Greatest hits album by the Tea Party
- Released: December 12, 2000
- Recorded: 1993–2000
- Genre: Rock
- Length: 67:09
- Label: EMI Music Canada
- Producers: Jeff Martin and Ed Stasium

The Tea Party chronology
| Live at the Enmore Theatre (1999) | Tangents: The Tea Party Collection (2000) | The Interzone Mantras (2001) |

= Tangents: The Tea Party Collection =

Tangents is a greatest hits collection from Canadian band the Tea Party, released in 2000.

Tangents includes singles from Splendor Solis (1993), The Edges of Twilight (1995), Transmission (1997) and Triptych (1999), together with the single "Walking Wounded", B-sides recorded during the Triptych sessions and a cover of the Rolling Stones' "Paint It Black".

The DVD compilation Illuminations was released in 2001 to complement Tangents.

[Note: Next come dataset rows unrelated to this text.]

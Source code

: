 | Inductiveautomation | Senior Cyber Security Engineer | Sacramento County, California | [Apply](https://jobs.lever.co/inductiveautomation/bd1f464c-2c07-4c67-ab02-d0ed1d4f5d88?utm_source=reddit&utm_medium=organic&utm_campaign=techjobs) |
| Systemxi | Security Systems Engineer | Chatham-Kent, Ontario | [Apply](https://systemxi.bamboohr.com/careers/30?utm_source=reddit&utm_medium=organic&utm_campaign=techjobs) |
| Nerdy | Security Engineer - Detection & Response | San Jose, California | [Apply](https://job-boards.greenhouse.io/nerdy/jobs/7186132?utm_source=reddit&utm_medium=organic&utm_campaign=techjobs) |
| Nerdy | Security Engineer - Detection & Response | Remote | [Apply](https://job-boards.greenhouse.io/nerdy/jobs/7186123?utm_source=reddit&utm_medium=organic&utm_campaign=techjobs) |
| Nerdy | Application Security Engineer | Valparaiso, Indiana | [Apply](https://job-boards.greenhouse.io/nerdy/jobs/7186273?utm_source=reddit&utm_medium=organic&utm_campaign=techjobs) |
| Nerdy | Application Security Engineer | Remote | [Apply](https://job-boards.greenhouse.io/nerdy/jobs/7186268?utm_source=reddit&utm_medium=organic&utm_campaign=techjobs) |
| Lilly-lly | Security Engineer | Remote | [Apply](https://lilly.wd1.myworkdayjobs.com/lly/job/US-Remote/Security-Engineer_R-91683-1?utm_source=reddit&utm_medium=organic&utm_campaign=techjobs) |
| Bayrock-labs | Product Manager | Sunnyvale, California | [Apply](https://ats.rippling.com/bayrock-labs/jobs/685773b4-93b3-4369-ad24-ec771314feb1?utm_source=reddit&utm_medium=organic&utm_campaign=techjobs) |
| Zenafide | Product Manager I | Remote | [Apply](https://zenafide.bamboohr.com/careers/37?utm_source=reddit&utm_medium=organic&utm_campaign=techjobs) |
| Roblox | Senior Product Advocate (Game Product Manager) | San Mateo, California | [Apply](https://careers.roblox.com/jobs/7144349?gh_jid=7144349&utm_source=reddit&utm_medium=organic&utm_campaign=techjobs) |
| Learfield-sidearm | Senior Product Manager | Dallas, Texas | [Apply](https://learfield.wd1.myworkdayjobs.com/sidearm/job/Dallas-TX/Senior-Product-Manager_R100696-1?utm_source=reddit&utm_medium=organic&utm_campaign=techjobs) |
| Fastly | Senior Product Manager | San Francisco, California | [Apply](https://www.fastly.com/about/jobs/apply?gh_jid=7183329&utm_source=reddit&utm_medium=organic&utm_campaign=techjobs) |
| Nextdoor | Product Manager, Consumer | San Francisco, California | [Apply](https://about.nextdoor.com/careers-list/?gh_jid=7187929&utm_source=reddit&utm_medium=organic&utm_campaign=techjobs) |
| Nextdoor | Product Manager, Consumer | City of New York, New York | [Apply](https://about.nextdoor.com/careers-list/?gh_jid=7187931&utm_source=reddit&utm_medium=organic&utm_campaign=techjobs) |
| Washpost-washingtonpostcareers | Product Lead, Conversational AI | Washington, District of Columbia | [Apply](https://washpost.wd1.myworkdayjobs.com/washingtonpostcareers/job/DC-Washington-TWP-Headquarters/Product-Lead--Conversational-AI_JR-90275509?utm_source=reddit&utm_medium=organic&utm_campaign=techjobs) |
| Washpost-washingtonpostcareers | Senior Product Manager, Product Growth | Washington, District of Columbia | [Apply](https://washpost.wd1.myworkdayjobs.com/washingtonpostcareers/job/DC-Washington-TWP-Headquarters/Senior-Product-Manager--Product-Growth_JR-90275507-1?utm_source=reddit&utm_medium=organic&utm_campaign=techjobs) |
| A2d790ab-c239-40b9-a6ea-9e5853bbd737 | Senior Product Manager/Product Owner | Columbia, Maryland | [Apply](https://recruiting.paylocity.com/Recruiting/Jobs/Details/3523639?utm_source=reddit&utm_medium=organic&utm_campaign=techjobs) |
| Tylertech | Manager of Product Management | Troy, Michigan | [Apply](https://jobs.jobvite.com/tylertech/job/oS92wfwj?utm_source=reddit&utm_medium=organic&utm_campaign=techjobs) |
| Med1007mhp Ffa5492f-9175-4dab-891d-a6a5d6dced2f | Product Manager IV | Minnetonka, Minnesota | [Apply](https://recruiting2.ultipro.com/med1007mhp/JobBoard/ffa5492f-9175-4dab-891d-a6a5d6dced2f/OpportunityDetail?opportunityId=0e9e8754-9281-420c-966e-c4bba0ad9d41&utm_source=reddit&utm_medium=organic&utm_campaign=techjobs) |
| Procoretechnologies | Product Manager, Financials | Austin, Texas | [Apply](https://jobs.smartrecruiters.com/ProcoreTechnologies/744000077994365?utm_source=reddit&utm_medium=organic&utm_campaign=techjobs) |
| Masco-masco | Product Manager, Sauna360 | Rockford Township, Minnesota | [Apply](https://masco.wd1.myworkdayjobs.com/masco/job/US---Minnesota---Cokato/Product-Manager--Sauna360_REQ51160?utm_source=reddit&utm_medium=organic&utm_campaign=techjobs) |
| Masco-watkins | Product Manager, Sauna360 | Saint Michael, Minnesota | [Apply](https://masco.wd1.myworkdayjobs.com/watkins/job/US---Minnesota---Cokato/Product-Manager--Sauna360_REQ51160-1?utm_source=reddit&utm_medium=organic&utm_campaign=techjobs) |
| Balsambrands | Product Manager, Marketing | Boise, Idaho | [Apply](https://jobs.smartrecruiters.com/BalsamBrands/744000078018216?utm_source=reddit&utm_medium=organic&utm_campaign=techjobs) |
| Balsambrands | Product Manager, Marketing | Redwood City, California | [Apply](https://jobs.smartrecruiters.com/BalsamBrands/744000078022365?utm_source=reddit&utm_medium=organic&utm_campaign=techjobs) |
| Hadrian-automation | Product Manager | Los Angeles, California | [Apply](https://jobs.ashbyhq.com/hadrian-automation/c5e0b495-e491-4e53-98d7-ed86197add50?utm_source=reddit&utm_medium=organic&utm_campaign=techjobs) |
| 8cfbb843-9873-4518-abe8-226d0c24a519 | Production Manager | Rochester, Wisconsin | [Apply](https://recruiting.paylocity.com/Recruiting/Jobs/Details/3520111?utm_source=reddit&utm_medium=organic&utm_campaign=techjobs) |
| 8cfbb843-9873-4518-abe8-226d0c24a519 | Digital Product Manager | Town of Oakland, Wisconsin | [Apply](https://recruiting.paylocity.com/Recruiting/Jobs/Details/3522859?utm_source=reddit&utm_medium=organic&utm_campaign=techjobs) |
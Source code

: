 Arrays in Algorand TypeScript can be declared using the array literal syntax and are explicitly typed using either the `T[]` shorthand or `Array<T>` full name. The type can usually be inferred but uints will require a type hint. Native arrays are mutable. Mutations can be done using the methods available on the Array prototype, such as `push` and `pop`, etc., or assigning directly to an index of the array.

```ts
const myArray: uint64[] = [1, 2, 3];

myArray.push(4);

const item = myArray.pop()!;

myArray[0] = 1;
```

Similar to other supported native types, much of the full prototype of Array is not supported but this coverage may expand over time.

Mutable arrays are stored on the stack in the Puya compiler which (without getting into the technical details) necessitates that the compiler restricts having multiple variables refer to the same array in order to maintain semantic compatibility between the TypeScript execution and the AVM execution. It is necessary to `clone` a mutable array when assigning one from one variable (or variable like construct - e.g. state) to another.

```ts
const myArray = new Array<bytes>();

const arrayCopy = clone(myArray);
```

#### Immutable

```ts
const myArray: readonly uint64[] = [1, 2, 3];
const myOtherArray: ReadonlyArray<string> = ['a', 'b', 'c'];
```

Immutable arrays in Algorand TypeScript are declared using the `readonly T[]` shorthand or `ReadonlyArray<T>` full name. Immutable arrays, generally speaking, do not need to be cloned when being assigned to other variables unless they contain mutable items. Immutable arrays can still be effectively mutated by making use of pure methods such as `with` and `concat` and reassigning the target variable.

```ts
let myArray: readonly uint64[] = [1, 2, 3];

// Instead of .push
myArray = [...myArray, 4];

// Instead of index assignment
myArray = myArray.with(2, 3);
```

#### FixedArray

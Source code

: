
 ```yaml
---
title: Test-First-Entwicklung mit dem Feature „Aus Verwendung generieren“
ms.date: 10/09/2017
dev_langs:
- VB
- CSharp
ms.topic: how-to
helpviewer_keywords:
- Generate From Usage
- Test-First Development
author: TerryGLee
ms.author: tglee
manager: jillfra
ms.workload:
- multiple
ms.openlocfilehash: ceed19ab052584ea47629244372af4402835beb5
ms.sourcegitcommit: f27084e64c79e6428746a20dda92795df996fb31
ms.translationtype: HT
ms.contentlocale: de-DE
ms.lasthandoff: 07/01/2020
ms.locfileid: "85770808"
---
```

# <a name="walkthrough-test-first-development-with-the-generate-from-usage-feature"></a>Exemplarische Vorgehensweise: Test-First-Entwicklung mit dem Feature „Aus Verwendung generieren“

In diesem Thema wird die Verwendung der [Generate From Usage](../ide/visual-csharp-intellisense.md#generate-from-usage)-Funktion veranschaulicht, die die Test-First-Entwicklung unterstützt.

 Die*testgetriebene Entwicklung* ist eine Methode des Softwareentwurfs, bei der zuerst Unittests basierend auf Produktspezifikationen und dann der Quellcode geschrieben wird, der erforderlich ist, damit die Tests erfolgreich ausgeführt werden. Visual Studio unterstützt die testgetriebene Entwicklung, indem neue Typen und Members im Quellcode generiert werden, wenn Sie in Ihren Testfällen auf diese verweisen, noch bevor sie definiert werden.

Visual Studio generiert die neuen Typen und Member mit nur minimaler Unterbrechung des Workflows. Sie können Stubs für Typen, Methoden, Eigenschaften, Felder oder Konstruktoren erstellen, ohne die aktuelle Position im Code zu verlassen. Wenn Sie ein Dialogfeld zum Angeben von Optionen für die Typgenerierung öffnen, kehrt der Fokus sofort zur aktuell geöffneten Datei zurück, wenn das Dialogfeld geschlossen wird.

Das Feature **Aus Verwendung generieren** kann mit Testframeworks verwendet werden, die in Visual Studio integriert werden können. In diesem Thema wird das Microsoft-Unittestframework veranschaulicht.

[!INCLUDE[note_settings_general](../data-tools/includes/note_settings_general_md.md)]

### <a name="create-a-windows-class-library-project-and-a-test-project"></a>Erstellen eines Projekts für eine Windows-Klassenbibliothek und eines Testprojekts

Stuart Chatwood (Creative Director), Antoine Moonen (Graphic Artist), James St. Laurent/Margaret Malandruccolo/Nick Sarros (Photographers) won the 2001 Juno Award for "Best Artwork".

Professional ratings
Review scores
| Source | Rating |
| AllMusic | Star |

==Commercial performance==
Tangents debuted at number 10 on the Canadian Albums Chart, selling 14,780 copies in its first week. The album was certified platinum in Canada.

== Track listing ==
1. "Walking Wounded" – 4:37
2. "Temptation" (Transmission) – 3:25
3. "The Messenger" (Daniel Lanois cover) (Triptych) – 3:31
4. "Psychopomp" (Transmission) – 5:15
5. "Sister Awake" (The Edges of Twilight) – 5:43
6. "The Bazaar" (The Edges of Twilight) – 3:42
7. "Save Me" (remix) (Splendor Solis) – 6:36
8. "Fire in the Head" (The Edges of Twilight) – 5:06
9. "Release" (Transmission) – 4:04
10. "Heaven Coming Down" (Triptych) – 4:01
11. "The River" (remix) – 5:43 (Splendor Solis)
12. "Babylon" (Transmission) – 2:49
13. "Waiting on a Sign" – 4:21
14. "Lifeline" – 4:37
15. "Paint It Black" (The Rolling Stones cover) – 3:34

== Charts ==
=== Weekly charts ===

Weekly chart performance for Tangents: The Tea Party Collection
| Chart (2000) | Peak position |
|---|---|
| Australian Albums (ARIA) | 63 |
| Canadian Albums (Jam!) | 10 |

=== Year-end charts ===

2000 year-end chart performance for Tangents: The Tea Party Collection
| Chart (2000) | Position |
|---|---|
| Canadian Albums (Nielsen SoundScan) | 110 |

2001 year-end chart performance for Tangents: The Tea Party Collection
| Chart (2001) | Position |
|---|---|
| Canadian Albums (Nielsen SoundScan) | 195 |

== Certifications ==

Certifications for Tangents: The Tea Party Collection
| Region | Certification | Certified units/sales |
| Australia (ARIA) | Gold | 7,500^{^} |
^{^} Shipments figures based on certification alone.